#### [Directions for this task]
Everything from the first line of the material below through the line containing "- [ ] İmza şablonları yönetimi" must be retyped exactly, and nothing past it.

#### [Record set]
◆ ◆ ◆
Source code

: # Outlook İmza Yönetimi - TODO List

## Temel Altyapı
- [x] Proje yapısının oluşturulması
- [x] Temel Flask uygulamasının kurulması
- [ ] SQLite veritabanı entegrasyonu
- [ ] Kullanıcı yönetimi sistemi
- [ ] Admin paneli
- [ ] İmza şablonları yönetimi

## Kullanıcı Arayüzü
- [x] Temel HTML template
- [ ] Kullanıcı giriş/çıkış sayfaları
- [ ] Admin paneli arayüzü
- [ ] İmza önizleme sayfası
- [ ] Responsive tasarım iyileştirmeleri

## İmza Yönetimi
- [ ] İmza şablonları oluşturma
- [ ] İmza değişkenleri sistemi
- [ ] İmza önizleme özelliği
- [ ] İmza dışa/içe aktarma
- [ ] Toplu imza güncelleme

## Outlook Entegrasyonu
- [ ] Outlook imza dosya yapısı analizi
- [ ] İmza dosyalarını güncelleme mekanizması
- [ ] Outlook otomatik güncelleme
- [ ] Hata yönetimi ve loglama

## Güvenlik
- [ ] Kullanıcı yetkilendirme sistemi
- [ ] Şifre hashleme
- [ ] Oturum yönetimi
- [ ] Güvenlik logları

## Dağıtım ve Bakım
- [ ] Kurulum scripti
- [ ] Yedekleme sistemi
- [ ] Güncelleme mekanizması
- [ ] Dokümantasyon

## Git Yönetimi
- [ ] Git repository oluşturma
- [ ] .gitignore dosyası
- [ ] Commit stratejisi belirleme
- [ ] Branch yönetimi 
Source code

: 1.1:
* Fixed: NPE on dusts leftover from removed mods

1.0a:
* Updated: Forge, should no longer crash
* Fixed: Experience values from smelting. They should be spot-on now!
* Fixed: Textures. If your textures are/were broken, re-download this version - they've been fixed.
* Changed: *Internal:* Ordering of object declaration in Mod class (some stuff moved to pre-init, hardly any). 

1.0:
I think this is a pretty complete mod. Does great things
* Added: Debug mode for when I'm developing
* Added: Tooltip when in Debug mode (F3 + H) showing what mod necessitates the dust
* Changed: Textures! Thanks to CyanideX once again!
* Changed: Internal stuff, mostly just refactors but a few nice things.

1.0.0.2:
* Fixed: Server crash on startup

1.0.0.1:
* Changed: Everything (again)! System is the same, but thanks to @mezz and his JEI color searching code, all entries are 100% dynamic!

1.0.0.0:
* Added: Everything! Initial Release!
◆ ◆ ◆
#### [Exercise solution]
Source code

: # Outlook İmza Yönetimi - TODO List

## Temel Altyapı
- [x] Proje yapısının oluşturulması
- [x] Temel Flask uygulamasının kurulması
- [ ] SQLite veritabanı entegrasyonu
- [ ] Kullanıcı yönetimi sistemi
- [ ] Admin paneli
- [ ] İmza şablonları yönetimi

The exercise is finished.